Madrid: The leader of Spain's anti-austerity party on Sunday hailed a clear election victory by its Greek radical left-wing ally Syriza, saying it would free Greece from austerity politics which he said were dictated by Germany.
"The Greeks are going to have a true Greek president and not a delegate of German Chancellor Angela Merkel, (a president) who will put the interests of his country and his people first," Podemos leader Pablo Iglesias told Spanish private channel Sexta in an interview.
"We will work to support Syriza but we will also work in Spain, acknowledging that it is a different economic and political reality," said Iglesias, who visited Athens for Syriza leader Alexis Tsipras's final campaign meeting.
Stressing the relative importance of Spain's economy, the fourth biggest in the eurozone, he added: "We are not threatened by the Bundesbank (Germany's central bank) and 2015 will be the year of change."
With most of the votes counted, results showed Syriza won 149 seats in the 300-seat Greek parliament, just two short of an absolute majority.
Like Syriza, Podemos has found considerable popular support by rejecting austerity programmes adopted to try to lift the countries out of deep economic crisis.
"Hope is coming, fear is fleeing.

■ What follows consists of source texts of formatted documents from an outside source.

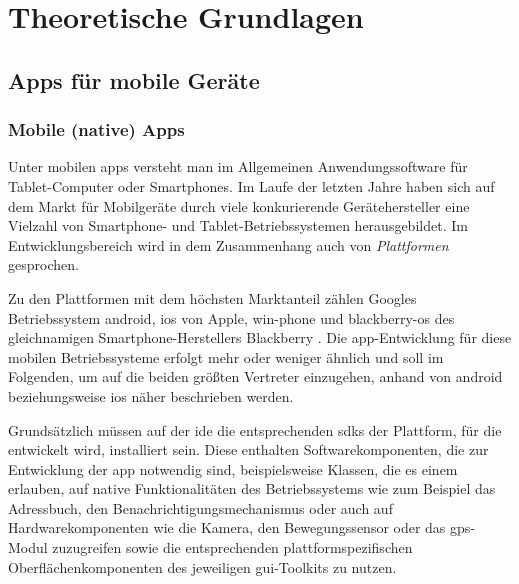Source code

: \chapter{Theoretische Grundlagen}

\section{Apps für mobile Geräte}

\subsection{Mobile (native) Apps} \label{native}
Unter mobilen \glspl{app} versteht man im Allgemeinen Anwendungssoftware für Tablet-Computer oder Smartphones. 
Im Laufe der letzten Jahre haben sich auf dem Markt für Mobilgeräte durch viele konkurierende Gerätehersteller eine Vielzahl von Smartphone- und Tablet-Betriebssystemen herausgebildet.
Im Entwicklungsbereich wird in dem Zusammenhang auch von \emph{Plattformen} gesprochen.

Zu den Plattformen mit dem höchsten Marktanteil zählen Googles Betriebssystem \gls{android}, \gls{ios} von Apple, \gls{win-phone} und \gls{blackberry-os} des gleichnamigen Smartphone-Herstellers Blackberry \cite{platforms-marketshare}.
Die \gls{app}-Entwicklung für diese mobilen Betriebssysteme erfolgt mehr oder weniger ähnlich und soll im Folgenden, um auf die beiden größten Vertreter einzugehen, anhand von \gls{android} beziehungsweise \gls{ios} näher beschrieben werden.

Grundsätzlich müssen auf der \gls{ide} die entsprechenden \glspl{sdk} der Plattform, für die entwickelt wird, installiert sein. 
Diese enthalten Softwarekomponenten, die zur Entwicklung der \gls{app} notwendig sind, beispielsweise Klassen, die es einem erlauben, auf native Funktionalitäten des Betriebssystems wie zum Beispiel das Adressbuch, den Benachrichtigungsmechanismus oder auch auf Hardwarekomponenten wie die Kamera, den Bewegungssensor oder das \gls*{gps}-Modul zuzugreifen sowie die entsprechenden plattformspezifischen Oberflächenkomponenten des jeweiligen \gls*{gui}-Toolkits zu nutzen.

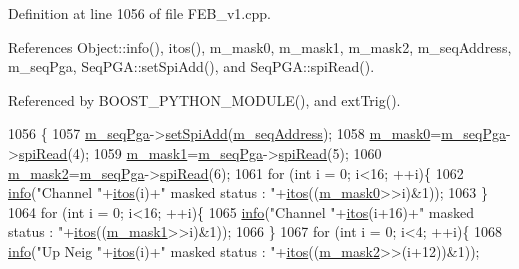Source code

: Definition at line 1056 of file F\+E\+B\+\_\+v1.\+cpp.



References Object\+::info(), itos(), m\+\_\+mask0, m\+\_\+mask1, m\+\_\+mask2, m\+\_\+seq\+Address, m\+\_\+seq\+Pga, Seq\+P\+G\+A\+::set\+Spi\+Add(), and Seq\+P\+G\+A\+::spi\+Read().



Referenced by B\+O\+O\+S\+T\+\_\+\+P\+Y\+T\+H\+O\+N\+\_\+\+M\+O\+D\+U\+L\+E(), and ext\+Trig().


\begin{DoxyCode}
1056                     \{
1057   \hyperlink{classFEB__v1_a6c7804ac86796f233a8393043adf2e77}{m\_seqPga}->\hyperlink{classSeqPGA_ac998ce3a6d9b5f2e88cc8393f8c1df53}{setSpiAdd}(\hyperlink{classFEB__v1_a1c1eb093fd1733b9510fcf8bc5c7ad08}{m\_seqAddress});
1058   \hyperlink{classFEB__v1_ab49d6a271bdfddd9c7fac9435e4e686d}{m\_mask0}=\hyperlink{classFEB__v1_a6c7804ac86796f233a8393043adf2e77}{m\_seqPga}->\hyperlink{classSeqPGA_ab3d0e5e5d4014bc7a92588a76b8713d4}{spiRead}(4);
1059   \hyperlink{classFEB__v1_a1cbadb02155e2defdff6d6c8f70eb945}{m\_mask1}=\hyperlink{classFEB__v1_a6c7804ac86796f233a8393043adf2e77}{m\_seqPga}->\hyperlink{classSeqPGA_ab3d0e5e5d4014bc7a92588a76b8713d4}{spiRead}(5);
1060   \hyperlink{classFEB__v1_a25f03f6de00618dd575fc1f77a9af9ee}{m\_mask2}=\hyperlink{classFEB__v1_a6c7804ac86796f233a8393043adf2e77}{m\_seqPga}->\hyperlink{classSeqPGA_ab3d0e5e5d4014bc7a92588a76b8713d4}{spiRead}(6);
1061   \textcolor{keywordflow}{for} (\textcolor{keywordtype}{int} i = 0; i<16; ++i)\{
1062     \hyperlink{classObject_a644fd329ea4cb85f54fa6846484b84a8}{info}(\textcolor{stringliteral}{"Channel "}+\hyperlink{Tools_8h_af330027dbdafb9a30768b3613c553e60}{itos}(i)+\textcolor{stringliteral}{" masked status : "}+\hyperlink{Tools_8h_af330027dbdafb9a30768b3613c553e60}{itos}((\hyperlink{classFEB__v1_ab49d6a271bdfddd9c7fac9435e4e686d}{m\_mask0}>>i)&1));
1063   \}
1064   \textcolor{keywordflow}{for} (\textcolor{keywordtype}{int} i = 0; i<16; ++i)\{
1065     \hyperlink{classObject_a644fd329ea4cb85f54fa6846484b84a8}{info}(\textcolor{stringliteral}{"Channel "}+\hyperlink{Tools_8h_af330027dbdafb9a30768b3613c553e60}{itos}(i+16)+\textcolor{stringliteral}{" masked status : "}+\hyperlink{Tools_8h_af330027dbdafb9a30768b3613c553e60}{itos}((\hyperlink{classFEB__v1_a1cbadb02155e2defdff6d6c8f70eb945}{m\_mask1}>>i)&1));
1066   \}  
1067   \textcolor{keywordflow}{for} (\textcolor{keywordtype}{int} i = 0; i<4; ++i)\{
1068     \hyperlink{classObject_a644fd329ea4cb85f54fa6846484b84a8}{info}(\textcolor{stringliteral}{"Up Neig "}+\hyperlink{Tools_8h_af330027dbdafb9a30768b3613c553e60}{itos}(i)+\textcolor{stringliteral}{" masked status : "}+\hyperlink{Tools_8h_af330027dbdafb9a30768b3613c553e60}{itos}((\hyperlink{classFEB__v1_a25f03f6de00618dd575fc1f77a9af9ee}{m\_mask2}>>(i+12))&1));

\end{DoxyCode}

Syriza, Podemos, we will win," Iglesias said earlier, shortly before exit polls were issued in Greece showing Syriza leading Sunday's vote.
"In Greece tonight, we are already hearing that. We are hoping we will hear the same thing in Spain soon," he told a gathering of about 8,000 party faithful in the eastern city of Valencia.

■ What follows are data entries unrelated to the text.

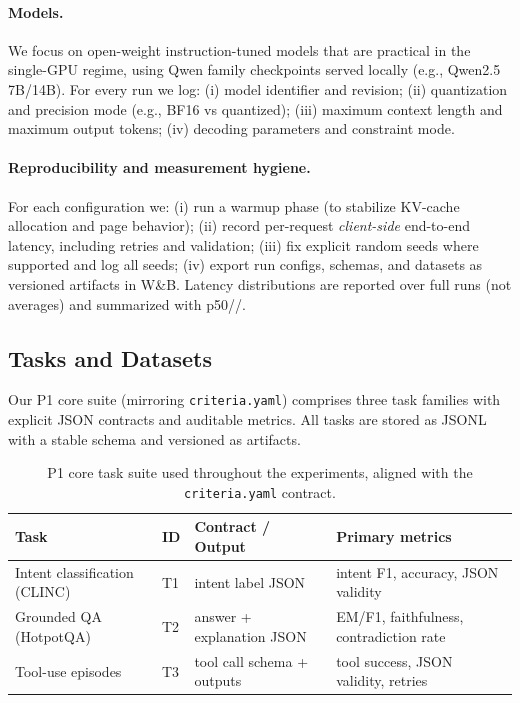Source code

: \paragraph{Models.}
We focus on open-weight instruction-tuned models that are practical in the single-GPU regime, using Qwen family checkpoints served locally (e.g., Qwen2.5 7B/14B).
For every run we log:
(i) model identifier and revision;
(ii) quantization and precision mode (e.g., BF16 vs quantized);
(iii) maximum context length and maximum output tokens;
(iv) decoding parameters and constraint mode.

\paragraph{Reproducibility and measurement hygiene.}
For each configuration we:
(i) run a warmup phase (to stabilize KV-cache allocation and page behavior);
(ii) record per-request \emph{client-side} end-to-end latency, including retries and validation;
(iii) fix explicit random seeds where supported and log all seeds;
(iv) export run configs, schemas, and datasets as versioned artifacts in W\&B.
Latency distributions are reported over full runs (not averages) and summarized with p50/\pninetyfive/\pninetynine.

\subsection{Tasks and Datasets}
\label{sec:tasks}

Our P1 core suite (mirroring \texttt{criteria.yaml}) comprises three task families with explicit JSON contracts and auditable metrics.
All tasks are stored as JSONL with a stable schema and versioned as artifacts.

\begin{table}[t]
\centering
\small
\begin{tabular}{@{}llll@{}}
\toprule
\textbf{Task} & \textbf{ID} & \textbf{Contract / Output} & \textbf{Primary metrics} \\
\midrule
Intent classification (CLINC) & T1 & intent label JSON & intent F1, accuracy, JSON validity \\
Grounded QA (HotpotQA) & T2 & answer + explanation JSON & EM/F1, faithfulness, contradiction rate \\
Tool-use episodes & T3 & tool call schema + outputs & tool success, JSON validity, retries \\
\bottomrule
\end{tabular}
\caption{P1 core task suite used throughout the experiments, aligned with the \texttt{criteria.yaml} contract.}
\label{tab:task-suite}
\end{table}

Greece's conservative New Democracy party of Prime Minister Antonis Samaras, the former party of government, was routed and reduced to around 76 seats.
Spain's conservative Prime Minister Mariano Rajoy earlier Sunday warned austerity-weary voters against the temptation to back Podemos in elections due this year.
He said that hard-won economic recovery must not be lost by a voter "leap in the dark".
"We can not bet our future and that of our children in a frivolous game of Russian roulette," Rajoy told a congress of his Popular Party in Madrid.